Etaamb.openjustice.be
Document van 14 januari 1999
gepubliceerd op 04 augustus 1999

Besluit van de Regering houdende vaststelling van de criteria voor de verdeling van het bijzonder fonds voor maatschappelijk welzijn onder de openbare centra voor maatschappelijk welzijn van de Duitstalige Gemeenschap

bron
ministerie van de duitstalige gemeenschap
numac
1999033027
pub.
04/08/1999
prom.
14/01/1999
ELI
eli/besluit/1999/01/14/1999033027/staatsblad
staatsblad
https://www.ejustice.just.fgov.be/cgi/article_body(...)
links
Raad van State (chrono)
Document Qrcode

14 JANUARI 1999. - Besluit van de Regering houdende vaststelling van de criteria voor de verdeling van het bijzonder fonds voor maatschappelijk welzijn onder de openbare centra voor maatschappelijk welzijn van de Duitstalige Gemeenschap


De Regering van de Duitstalige Gemeenschap, Gelet op de wet van 31 december 1983 tot hervorming der instellingen voor de Duitstalige Gemeenschap, gewijzigd bij de wetten van 6 juli 1990, 18 juli 1990, 5 mei 1993 en 16 juli 1993;

Gelet op de organieke wet van 8 juli 1976 betreffende de openbare centra voor maatschappelijk welzijn, inzonderheid op artikel 105, gewijzigd bij de wet van 31 december 1983;

Gelet op het beheersverdrag betreffende het Centrum voor de socio-pedagogische begeleiding van kinderen en jongeren, opgesteld op 5 februari 1998;

Gelet op het akkoord van de Minister-President, bevoegd inzake Begroting, gegeven op 14 januari 1999;

Gelet op het gunstig advies van de lnspecteur van Financiën, gegeven op 14 januari 1999;

Gelet op de wetten op de Raad van State, gecoördineerd op 12 januari 1973, inzonderheid op artikel 3, § 1, gewijzigd bij de wetten van 9 augustus 1980, 16 juni 1989 en 4 juli 1989;

Gelet op de dringende noodzakelijkheid;

Overwegende dat de inwerkingtreding van dit besluit geen uitstel lijdt daar het de criteria voor de verdeling van het bijzonder Fonds voor maatschappelijk welzijn onder de OCMW's van de Duitstalige Gemeenschap ook voor het jaar 1998 vastlegt;

Op de voordracht van de Minister van Jeugd, Vorming, Media en Sociale Aangelegenheden, Besluit :

Artikel 1.Dit besluit regelt voor 1998 (activiteiten 1997) en de volgende jaren de verdeling van het gedeelte van het Bijzonder Fonds voor maatschappelijk welzijn dat aan de openbare centra voor maatschappelijk welzijn van de Duitstalige Gemeenschap toekomt.

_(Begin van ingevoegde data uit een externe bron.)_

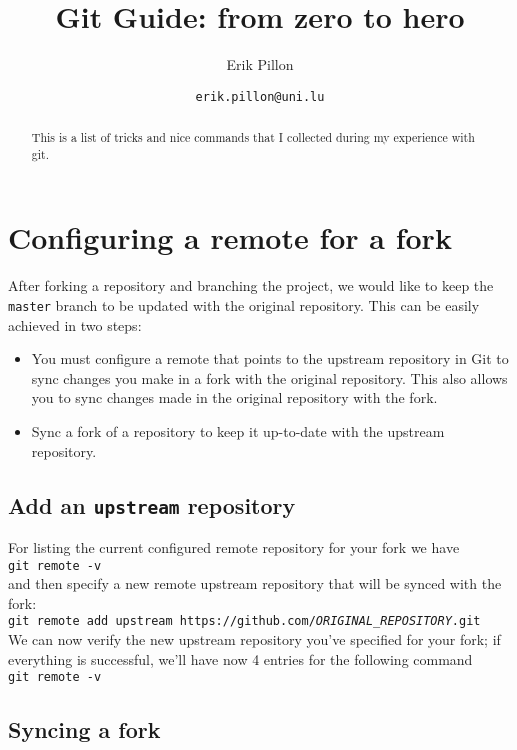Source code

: \documentclass{article}
\author{Erik Pillon}
\title{Git Guide: from zero to hero}
\date{\texttt{erik.pillon@uni.lu}}
\begin{document}
\begin{abstract}
	This is a list of tricks and nice commands that I collected during my experience with git.
\end{abstract}	

\section{Configuring a remote for a fork}
After forking a repository and branching the project, we would like to keep the \texttt{master} branch to be updated with the original repository. 
This can be easily achieved in two steps: 
\begin{itemize}
	\item You must configure a remote that points to the upstream repository in Git to sync changes you make in a fork with the original repository. This also allows you to sync changes made in the original repository with the fork.
	\item Sync a fork of a repository to keep it up-to-date with the upstream repository.
\end{itemize}

\subsection{Add an \texttt{upstream} repository}
For listing the current configured remote repository for your fork we have\\ %

\texttt{git remote -v}\\ %

and then specify a new remote upstream repository that will be synced with the fork:\\

\texttt{git remote add upstream https://github.com/\textit{ORIGINAL\_REPOSITORY}.git}\\

We can now verify the new upstream repository you've specified for your fork; if everything is successful, we'll have now 4 entries for the following command\\ %

\texttt{git remote -v}
\subsection{Syncing a fork}
\end{document}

Art. 2.Het openbaar centrum voor maatschappelijk welzijn van Eupen krijgt van het Bijzonder Fonds een vast bedrag van 2,5 miljoen voor het bestuur van het centrum voor de socio-pedagogische begeleiding van kinderen en jongeren.

Art. 3.Het gedeelte van het Bijzonder Fonds voor maatschappelijk welzijn dat jaarlijks aan de openbare centra voor maatschappelijk welzijn toegekend wordt om de kosten te dekken die voortvloeien uit de toepassing van artikelen 60, § 7 en 61 van de organieke wet van 8 juli 1976 betreffende de openbare centra voor maatschappelijk welzijn beloopt 3 000 000 frank.

In het kader van artikel 60, § 7 worden als aanneembare kosten beschouwd alle kosten na aftrek van de werkgeverlasten en van de tegemoetkomingen waarop de openbare centra voor maatschappelijk welzijn bij de openbare overheden aanspraak kunnen maken voor de uitgevoerde maatregelen.

In het kader van artikel 61 worden als aanneembare kosten beschouwd alle kosten na aftrek van de tegemoetkomingen waarop de openbare centra voor maatschappelijk welzijn bij de openbare overheden aanspraak kunnen maken voor de uitgevoerde maatregelen.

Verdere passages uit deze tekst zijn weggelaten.